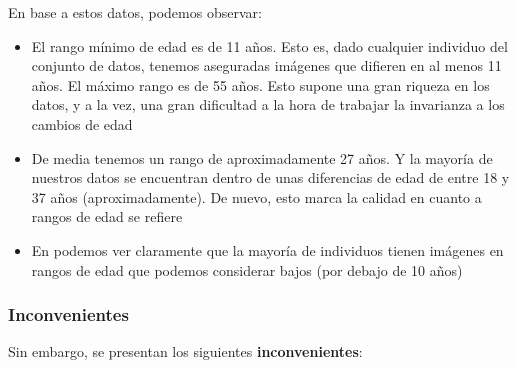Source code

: En base a estos datos, podemos observar:

\begin{itemize}
    \item El rango mínimo de edad es de 11 años. Esto es, dado cualquier individuo del conjunto de datos, tenemos aseguradas imágenes que difieren en al menos 11 años. El máximo rango es de 55 años. Esto supone una gran riqueza en los datos, y a la vez, una gran dificultad a la hora de trabajar la invarianza a los cambios de edad
    \item De media tenemos un rango de aproximadamente 27 años. Y la mayoría de nuestros datos se encuentran dentro de unas diferencias de edad de entre 18 y 37 años (aproximadamente). De nuevo, esto marca la calidad en cuanto a rangos de edad se refiere
    \item En  podemos ver claramente que la mayoría de individuos tienen imágenes en rangos de edad que podemos considerar bajos (por debajo de 10 años)
\end{itemize}

\subsubsection{Inconvenientes} \label{isubsubs:fgnet_inconvenientes}

Sin embargo, se presentan los siguientes \textbf{inconvenientes}:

EXERCISE BRIEF:
All of the data, minus its pictures, should be repeated exactly.

ANSWER BOX:
Source code

: En base a estos datos, podemos observar:

\begin{itemize}
    \item El rango mínimo de edad es de 11 años. Esto es, dado cualquier individuo del conjunto de datos, tenemos aseguradas imágenes que difieren en al menos 11 años. El máximo rango es de 55 años. Esto supone una gran riqueza en los datos, y a la vez, una gran dificultad a la hora de trabajar la invarianza a los cambios de edad
    \item De media tenemos un rango de aproximadamente 27 años. Y la mayoría de nuestros datos se encuentran dentro de unas diferencias de edad de entre 18 y 37 años (aproximadamente). De nuevo, esto marca la calidad en cuanto a rangos de edad se refiere
    \item En  podemos ver claramente que la mayoría de individuos tienen imágenes en rangos de edad que podemos considerar bajos (por debajo de 10 años)
\end{itemize}

\subsubsection{Inconvenientes} \label{isubsubs:fgnet_inconvenientes}

Sin embargo, se presentan los siguientes \textbf{inconvenientes}:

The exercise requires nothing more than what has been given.